The fight is not just sexism, it’s racism, ableism, xenophobia and transphobia. For many, you cannot separate these prejudices and that is something that many are still yet to understand to a depth where their verbal acknowledgment becomes impactful action that truly makes a difference. It’s great that we are beginning to see well documented arenas, such as Hollywood, slowly give non-White individuals their flowers, but that’s not enough. We need to see and feel more of that impact in our day to day.

So, this month I want to encourage you to look at your spaces and evaluate your surroundings. Is the company that you work for male dominated? Or are there some women, but not enough? Alternatively, is it that there are lots of women, but not a diverse enough group of us? Notice your spaces and advocate for those environments to become more inclusive, for it is in embracing those that are different to us that we can grow as a people.

Everyone brings something to the table, and so long as someone is missing, the table is not complete.

And with that said, kicking off with the month’s highlights, here are the stories of two women, whose tales are ones for the ages:

Eileen Gu

Eileen Gu, a San Francisco-born Chinese-American, made waves in last year’s Olympics when she made the decision to switch from team USA to China. Born to an American father and Chinese mother, Gu, a freestyle skier, proudly embraces her dual-citizenship and has often expressed gratitude for both places and how they’ve made her who she is today.

As a dual national myself, I found Gu’s story inspirational. Despite the backlash she received, the pressure to choose and the political tensions between the two countries, Gu has consistently claimed her two identities, stating: “I’m American when I’m in America and I’m Chinese when I’m in China.” Often, being a dual national comes with the risk of being perceived as a perpetual foreigner, but last year Gu defied those who sought to box her in and in all the Olympic glory that she has achieved since, continues to do so.

Ruby Bridges

At the tender age of six, Ruby Bridges cemented her place in the civil rights movement when she became the first African American student to integrate into an elementary school in the south in 1960. That year, a federal court ordered Louisiana to desegregate and create entrance exams for African American students. Ruby, along with five others passed. However, despite the acceptance of all six students, it was ultimately only Bridges who would attend William Frantz Elementary School.
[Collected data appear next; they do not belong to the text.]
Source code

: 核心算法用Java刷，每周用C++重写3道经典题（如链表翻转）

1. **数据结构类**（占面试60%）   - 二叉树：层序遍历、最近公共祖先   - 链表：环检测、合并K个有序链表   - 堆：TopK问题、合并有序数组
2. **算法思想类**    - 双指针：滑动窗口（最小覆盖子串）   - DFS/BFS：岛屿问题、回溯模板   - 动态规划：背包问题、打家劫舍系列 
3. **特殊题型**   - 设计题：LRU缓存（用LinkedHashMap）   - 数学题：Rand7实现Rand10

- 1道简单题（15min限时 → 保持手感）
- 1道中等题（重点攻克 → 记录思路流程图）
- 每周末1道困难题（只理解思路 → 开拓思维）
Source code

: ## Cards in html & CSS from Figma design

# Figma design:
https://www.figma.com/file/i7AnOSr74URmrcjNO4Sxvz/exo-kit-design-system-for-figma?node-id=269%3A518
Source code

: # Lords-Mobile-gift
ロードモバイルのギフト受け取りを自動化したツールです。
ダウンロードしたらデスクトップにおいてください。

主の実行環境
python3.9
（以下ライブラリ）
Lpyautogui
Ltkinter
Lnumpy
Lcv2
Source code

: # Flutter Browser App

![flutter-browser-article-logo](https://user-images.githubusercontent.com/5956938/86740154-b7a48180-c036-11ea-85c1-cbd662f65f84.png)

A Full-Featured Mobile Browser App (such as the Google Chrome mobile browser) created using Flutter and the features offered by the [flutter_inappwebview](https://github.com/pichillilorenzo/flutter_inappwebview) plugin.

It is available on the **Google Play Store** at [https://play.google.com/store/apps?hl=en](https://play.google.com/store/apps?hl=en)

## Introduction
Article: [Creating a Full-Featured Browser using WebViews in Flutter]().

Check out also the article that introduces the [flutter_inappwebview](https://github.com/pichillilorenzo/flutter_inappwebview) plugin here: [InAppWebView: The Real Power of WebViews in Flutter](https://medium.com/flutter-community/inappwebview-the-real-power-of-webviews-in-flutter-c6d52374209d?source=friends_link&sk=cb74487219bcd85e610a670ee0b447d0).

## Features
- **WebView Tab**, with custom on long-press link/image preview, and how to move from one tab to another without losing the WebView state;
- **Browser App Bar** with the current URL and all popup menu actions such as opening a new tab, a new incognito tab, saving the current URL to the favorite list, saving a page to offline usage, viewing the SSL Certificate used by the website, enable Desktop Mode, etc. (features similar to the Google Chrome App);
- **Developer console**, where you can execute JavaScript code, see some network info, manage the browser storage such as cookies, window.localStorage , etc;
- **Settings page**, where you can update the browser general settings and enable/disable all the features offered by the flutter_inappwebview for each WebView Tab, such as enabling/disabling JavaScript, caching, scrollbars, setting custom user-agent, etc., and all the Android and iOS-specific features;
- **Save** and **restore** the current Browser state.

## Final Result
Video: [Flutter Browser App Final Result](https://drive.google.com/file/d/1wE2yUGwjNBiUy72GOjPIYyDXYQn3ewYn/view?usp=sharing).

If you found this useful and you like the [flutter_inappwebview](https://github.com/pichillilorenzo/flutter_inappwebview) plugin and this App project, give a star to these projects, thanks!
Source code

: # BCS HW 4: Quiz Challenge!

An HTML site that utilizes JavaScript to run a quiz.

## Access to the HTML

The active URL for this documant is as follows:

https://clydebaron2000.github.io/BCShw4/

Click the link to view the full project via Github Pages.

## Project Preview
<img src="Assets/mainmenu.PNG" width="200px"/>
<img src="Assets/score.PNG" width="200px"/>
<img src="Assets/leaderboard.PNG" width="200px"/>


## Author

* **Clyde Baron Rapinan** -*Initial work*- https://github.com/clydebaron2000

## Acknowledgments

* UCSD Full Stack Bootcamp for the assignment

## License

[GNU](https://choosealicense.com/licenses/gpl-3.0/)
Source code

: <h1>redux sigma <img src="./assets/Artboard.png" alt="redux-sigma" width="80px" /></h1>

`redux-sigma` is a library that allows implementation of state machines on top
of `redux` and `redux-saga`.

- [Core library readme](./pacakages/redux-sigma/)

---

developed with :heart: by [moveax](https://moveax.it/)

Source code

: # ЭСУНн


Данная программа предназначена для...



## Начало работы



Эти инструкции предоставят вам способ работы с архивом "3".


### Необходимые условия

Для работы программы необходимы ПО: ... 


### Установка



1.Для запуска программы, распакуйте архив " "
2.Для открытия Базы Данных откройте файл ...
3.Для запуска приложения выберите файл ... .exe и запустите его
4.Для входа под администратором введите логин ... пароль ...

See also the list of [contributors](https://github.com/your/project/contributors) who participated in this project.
Bridges and her mother were escorted to and from school every day for a year by federal marshals who protected them from angry crowds and protesters screaming slurs. This included a woman who held out a doll in a coffin before them “that [she] used to have nightmares about”The above image is one of the most powerful to emerge from the civil rights movements. A young Bridges walks, small but unknowingly mighty, paving the way for the children of today.

In 1995, Robert Coles published his children’s book, The story of Ruby Bridges, which Bridges helped to promote by travelling the country and talking to children in schools about Black history in America, something she continues to do today.